これからしばらくの間、ようやく休みになる事が決まってから、
休みの初日は何もしないで過ごすぞ!と計画を立てていた。
何もせずにボーッと過ごす…
そんな時間すら皆無だったからだ。
で、当日朝、読む時間がなかった本とノート、筆記用具、トラベルギターを持ち、放浪しだす。
かなり重い荷物になってしまう。
はたから見たら、ネカフェ難民である。
後でギターは持って行く必要が無かったな、とちょっと後悔…
公園で携帯YouTubeで好きな曲をかけてぼんやりする。
寝てしまった。
(結構寒かったのだが…)
その後は違う場所に移ってぼんやり過ごす事を考えていた。
場所を移す。
~
うちの通勤途中に"空間スペース"なるものがオープンしていた。
簡単に言えば、パソコンも何もないネカフェだ。
本当にパソコンもテレビもゲームもマンガもなく
部屋にデスクライトがあるだけ。
(食べ物関係は持ち込みOK。)
一人になって集中して、物事や何やら書いたり、自習したり
地方から来て、行くあてがなく、ちょっとした宿泊先として使うなど、
そういった目的でご自由にどうぞ、といった場所だ。
しかもオープンして間もない為、12時間、何と500円!
これは自分にちょうどいい!
ネットは携帯あるから全然大丈夫だし。
そんなわけで予約し中に入る。
最初に入った部屋は窓もなく、狭く、
下手したら刑務所みたいになってしまいかねない場所だったので
後に窓際の部屋に変えてもらう。
窓を開けると、とても心地よい。
本当に何もせずにぼんやりとして、時々寝て、本読んで物書いてジジ臭く過ごす。
以前も借りて読み切れなかったロバート・ハリスの本をようやく読めた。
夢中になって読み、かなり話が進んだ。
もうすぐ読み切れる。
読んでいる間は文章の中の世界に浸り、自分の中であれこれ想像したりするのだが、
今回読んだ本はギリシャ、アテネ、エーゲ海などを旅して廻った記録。
知らない事があまりに多く、自分の知識の無さ、想像力の貧困さに歯がゆく、悔しい思いをする。

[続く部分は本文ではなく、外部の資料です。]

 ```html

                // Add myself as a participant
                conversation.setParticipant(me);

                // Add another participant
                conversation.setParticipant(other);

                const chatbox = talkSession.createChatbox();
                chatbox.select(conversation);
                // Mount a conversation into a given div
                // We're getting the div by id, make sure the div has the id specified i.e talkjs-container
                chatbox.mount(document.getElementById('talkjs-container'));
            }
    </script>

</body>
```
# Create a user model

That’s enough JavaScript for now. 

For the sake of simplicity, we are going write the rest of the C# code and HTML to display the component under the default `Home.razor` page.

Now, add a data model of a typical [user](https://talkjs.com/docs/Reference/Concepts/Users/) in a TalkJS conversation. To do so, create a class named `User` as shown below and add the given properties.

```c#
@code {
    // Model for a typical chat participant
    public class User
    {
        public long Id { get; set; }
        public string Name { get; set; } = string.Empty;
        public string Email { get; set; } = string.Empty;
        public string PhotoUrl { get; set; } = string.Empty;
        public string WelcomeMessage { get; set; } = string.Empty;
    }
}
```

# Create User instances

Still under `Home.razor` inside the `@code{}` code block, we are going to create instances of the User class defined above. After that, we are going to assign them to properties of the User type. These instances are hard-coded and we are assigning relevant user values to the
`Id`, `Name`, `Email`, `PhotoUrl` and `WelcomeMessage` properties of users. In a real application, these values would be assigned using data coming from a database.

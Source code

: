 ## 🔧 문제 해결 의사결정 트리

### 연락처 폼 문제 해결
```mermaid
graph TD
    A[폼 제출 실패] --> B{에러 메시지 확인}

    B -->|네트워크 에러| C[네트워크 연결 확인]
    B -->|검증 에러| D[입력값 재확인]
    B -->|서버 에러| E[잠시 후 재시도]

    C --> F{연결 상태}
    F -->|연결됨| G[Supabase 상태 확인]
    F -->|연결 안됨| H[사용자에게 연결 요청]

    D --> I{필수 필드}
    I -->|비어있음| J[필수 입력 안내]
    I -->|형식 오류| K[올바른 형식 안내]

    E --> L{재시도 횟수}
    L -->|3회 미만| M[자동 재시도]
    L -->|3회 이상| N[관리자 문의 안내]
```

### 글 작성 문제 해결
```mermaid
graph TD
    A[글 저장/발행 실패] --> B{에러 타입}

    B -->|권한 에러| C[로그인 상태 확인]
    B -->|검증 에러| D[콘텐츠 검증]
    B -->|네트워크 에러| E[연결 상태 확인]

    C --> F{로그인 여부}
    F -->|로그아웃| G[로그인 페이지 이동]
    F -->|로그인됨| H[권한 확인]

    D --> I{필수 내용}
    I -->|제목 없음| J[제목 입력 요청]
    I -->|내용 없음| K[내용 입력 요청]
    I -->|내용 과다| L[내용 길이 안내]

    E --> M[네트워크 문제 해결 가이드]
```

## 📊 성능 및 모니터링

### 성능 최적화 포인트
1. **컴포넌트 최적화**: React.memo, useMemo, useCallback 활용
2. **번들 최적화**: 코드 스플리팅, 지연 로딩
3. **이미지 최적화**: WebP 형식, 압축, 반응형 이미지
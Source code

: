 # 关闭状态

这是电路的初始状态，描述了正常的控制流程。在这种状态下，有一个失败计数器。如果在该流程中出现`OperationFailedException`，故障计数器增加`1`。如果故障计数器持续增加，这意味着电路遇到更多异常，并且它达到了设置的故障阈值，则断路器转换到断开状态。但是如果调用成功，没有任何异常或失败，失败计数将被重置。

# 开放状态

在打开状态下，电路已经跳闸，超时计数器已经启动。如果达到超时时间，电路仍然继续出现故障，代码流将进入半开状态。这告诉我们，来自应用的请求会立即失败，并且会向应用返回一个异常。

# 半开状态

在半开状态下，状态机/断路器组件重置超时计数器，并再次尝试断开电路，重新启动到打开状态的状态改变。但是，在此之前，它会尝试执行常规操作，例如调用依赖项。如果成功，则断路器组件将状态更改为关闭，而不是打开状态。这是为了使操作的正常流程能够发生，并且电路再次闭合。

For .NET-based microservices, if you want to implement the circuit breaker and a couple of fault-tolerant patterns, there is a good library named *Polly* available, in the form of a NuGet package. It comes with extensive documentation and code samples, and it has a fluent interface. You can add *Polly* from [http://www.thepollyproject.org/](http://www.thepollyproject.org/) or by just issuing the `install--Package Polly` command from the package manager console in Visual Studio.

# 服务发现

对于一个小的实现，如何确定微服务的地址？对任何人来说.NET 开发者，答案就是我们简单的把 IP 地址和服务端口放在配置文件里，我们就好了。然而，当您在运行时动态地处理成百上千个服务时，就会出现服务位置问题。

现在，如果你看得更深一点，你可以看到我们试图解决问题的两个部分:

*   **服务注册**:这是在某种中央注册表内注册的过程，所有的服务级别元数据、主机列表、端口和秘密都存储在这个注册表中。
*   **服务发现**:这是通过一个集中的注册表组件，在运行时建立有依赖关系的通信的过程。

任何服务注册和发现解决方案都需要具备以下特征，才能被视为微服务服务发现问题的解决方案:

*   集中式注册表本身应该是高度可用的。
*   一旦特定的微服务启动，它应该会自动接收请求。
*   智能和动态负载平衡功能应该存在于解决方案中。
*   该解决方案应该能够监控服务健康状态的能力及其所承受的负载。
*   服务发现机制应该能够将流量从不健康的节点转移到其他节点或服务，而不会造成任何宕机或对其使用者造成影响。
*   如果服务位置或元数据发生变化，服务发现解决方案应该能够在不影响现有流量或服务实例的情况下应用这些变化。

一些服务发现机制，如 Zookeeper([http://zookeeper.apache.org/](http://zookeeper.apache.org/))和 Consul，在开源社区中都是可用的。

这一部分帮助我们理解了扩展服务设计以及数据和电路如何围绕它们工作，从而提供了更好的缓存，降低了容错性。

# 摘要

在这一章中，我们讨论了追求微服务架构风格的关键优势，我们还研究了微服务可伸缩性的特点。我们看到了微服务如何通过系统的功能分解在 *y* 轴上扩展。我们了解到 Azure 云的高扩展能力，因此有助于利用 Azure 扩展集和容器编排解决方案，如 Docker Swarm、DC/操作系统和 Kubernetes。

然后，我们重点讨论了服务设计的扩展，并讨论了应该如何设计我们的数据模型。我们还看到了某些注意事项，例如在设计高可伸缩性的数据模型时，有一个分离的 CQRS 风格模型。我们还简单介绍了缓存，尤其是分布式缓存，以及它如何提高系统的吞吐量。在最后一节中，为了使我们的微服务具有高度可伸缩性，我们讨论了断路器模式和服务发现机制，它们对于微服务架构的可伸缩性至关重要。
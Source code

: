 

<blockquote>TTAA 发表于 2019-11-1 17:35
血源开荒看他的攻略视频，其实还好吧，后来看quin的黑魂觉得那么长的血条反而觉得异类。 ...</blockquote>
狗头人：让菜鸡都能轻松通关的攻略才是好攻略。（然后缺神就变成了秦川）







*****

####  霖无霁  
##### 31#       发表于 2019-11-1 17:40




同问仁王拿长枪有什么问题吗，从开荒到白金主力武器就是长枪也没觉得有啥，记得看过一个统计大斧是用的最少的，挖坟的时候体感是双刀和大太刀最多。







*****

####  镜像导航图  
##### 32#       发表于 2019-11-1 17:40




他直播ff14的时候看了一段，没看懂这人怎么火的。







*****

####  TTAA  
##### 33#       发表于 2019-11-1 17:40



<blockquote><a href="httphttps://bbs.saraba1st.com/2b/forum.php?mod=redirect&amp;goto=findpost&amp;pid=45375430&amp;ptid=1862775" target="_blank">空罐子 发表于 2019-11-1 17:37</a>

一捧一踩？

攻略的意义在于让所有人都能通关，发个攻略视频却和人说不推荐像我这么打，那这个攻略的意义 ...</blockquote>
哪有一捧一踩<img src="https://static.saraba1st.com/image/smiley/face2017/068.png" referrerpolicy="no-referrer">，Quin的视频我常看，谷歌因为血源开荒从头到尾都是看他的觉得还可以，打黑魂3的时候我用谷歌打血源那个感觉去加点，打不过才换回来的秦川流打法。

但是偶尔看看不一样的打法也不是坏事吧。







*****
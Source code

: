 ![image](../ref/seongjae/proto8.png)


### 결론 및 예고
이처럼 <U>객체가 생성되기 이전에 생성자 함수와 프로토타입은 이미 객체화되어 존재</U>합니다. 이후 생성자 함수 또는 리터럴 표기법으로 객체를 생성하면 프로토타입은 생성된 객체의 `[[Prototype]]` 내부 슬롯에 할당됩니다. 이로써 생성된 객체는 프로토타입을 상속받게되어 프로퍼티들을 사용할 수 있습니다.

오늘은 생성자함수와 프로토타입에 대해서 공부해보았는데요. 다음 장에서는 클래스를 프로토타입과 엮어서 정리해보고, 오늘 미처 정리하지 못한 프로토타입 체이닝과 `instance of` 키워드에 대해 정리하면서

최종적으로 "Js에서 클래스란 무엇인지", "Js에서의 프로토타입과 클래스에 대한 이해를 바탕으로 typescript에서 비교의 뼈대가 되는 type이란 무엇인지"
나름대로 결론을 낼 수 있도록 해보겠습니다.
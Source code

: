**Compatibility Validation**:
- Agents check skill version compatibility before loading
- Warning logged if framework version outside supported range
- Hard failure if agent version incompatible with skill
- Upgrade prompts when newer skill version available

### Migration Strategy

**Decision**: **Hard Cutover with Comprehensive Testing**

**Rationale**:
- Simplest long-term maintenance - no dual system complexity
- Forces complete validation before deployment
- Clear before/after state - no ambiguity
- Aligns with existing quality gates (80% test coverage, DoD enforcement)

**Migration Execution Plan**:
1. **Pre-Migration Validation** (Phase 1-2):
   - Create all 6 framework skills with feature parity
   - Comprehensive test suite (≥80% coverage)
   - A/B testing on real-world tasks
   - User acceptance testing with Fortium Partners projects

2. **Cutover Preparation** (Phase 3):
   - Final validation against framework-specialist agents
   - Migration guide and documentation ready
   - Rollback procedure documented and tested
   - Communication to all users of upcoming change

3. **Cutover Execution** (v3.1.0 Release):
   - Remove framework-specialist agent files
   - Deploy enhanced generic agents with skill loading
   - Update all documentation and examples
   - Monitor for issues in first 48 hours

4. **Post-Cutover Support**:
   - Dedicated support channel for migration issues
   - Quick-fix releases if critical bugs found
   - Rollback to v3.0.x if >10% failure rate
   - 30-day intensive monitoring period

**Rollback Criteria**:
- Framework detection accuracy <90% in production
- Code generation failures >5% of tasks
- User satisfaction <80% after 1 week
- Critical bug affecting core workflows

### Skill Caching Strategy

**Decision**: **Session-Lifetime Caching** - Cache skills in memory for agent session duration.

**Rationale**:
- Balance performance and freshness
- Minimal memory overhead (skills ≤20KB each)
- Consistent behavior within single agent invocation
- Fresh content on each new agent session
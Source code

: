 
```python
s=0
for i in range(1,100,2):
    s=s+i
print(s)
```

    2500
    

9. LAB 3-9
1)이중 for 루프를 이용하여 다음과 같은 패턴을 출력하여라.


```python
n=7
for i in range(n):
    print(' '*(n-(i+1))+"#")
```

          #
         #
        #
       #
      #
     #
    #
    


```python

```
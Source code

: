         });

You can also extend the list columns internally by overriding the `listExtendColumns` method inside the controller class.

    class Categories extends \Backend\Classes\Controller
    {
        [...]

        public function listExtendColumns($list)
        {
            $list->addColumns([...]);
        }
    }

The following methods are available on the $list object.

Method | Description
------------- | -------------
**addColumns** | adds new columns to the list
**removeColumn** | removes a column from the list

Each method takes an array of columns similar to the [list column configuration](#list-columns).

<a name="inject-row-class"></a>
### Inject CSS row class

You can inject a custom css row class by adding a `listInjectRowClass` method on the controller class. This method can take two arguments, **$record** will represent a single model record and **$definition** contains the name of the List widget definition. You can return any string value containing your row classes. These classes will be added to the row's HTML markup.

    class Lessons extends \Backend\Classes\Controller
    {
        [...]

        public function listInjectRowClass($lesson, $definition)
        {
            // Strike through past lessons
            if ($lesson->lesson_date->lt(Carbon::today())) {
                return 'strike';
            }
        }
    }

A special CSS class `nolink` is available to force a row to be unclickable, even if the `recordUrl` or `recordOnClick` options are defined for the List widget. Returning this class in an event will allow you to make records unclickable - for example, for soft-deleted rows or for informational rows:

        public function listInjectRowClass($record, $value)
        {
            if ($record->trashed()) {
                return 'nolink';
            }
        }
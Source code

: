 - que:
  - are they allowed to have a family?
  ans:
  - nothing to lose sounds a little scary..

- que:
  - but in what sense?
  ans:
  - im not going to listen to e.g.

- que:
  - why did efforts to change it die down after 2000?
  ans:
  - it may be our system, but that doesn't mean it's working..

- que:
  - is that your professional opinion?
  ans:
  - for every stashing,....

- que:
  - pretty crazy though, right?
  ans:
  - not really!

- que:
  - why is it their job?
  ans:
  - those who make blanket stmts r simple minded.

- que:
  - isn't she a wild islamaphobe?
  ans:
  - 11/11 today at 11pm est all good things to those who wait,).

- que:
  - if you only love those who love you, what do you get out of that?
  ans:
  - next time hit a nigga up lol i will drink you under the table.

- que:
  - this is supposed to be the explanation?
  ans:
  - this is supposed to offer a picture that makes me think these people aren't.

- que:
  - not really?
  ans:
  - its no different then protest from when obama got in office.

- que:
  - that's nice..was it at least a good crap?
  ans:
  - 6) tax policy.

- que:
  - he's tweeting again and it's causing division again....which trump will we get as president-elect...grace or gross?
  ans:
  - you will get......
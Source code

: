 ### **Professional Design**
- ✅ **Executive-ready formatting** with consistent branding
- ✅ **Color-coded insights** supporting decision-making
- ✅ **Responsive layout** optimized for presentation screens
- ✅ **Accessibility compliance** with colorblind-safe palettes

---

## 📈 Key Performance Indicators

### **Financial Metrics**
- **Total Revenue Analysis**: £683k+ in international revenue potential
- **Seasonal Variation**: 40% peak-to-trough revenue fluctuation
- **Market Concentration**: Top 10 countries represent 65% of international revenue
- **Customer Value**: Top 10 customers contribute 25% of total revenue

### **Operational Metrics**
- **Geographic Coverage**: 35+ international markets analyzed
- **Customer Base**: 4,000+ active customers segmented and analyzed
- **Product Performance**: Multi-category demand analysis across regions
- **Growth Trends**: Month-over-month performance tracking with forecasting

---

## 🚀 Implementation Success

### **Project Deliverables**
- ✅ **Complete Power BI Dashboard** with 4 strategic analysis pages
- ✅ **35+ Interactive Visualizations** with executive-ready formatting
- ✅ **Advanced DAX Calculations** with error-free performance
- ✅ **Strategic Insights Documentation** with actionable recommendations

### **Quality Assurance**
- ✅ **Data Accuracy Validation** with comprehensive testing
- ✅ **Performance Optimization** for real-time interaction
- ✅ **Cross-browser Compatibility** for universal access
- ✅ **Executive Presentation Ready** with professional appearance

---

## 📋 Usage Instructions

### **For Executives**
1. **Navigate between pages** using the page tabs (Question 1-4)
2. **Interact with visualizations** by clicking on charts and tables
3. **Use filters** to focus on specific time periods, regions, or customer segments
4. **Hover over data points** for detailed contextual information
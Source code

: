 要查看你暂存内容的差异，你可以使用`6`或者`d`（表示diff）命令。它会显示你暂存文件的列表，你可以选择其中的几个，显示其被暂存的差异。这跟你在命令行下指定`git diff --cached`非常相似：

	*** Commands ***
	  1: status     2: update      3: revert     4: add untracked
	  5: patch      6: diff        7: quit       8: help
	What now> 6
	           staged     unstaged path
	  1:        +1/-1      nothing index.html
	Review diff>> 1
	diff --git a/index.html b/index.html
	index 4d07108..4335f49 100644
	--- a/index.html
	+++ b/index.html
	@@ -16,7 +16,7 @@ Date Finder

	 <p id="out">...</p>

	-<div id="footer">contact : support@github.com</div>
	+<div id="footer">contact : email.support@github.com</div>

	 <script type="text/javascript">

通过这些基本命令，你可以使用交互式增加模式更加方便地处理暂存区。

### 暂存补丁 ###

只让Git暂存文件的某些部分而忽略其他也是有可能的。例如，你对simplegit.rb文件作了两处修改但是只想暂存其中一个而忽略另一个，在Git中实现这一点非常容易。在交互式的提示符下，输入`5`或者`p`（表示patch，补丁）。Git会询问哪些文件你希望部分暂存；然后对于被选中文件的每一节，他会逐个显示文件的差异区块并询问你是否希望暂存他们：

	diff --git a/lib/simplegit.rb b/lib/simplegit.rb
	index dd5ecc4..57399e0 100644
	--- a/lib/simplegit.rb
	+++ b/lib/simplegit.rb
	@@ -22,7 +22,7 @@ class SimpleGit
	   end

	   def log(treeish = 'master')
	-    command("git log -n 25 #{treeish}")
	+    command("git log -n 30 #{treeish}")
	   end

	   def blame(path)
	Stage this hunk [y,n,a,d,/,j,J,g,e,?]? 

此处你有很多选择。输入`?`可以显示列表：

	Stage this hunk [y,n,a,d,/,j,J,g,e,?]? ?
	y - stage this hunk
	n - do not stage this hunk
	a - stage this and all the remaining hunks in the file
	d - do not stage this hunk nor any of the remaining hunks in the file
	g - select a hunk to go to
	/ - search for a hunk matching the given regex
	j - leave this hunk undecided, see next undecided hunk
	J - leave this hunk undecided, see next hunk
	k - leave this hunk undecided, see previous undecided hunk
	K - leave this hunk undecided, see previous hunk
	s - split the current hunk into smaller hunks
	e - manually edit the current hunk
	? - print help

そんな知識があったら、もっと楽しめたと思うとなおさらである。
でも面白かったし、読み終えた後は多少は知識が増えているだろう。
もう一度読んだら、最初読んだ時には浮かばなかった風景も見えてくるはずだ。
12時間が経とうとしている。大変、有意義な時間を過ごせた。
これに味をしめて、また入り浸る事は間違いない。
夜、リハーサル。スタジオを間違える。
こんなところまでジジ臭くなったか。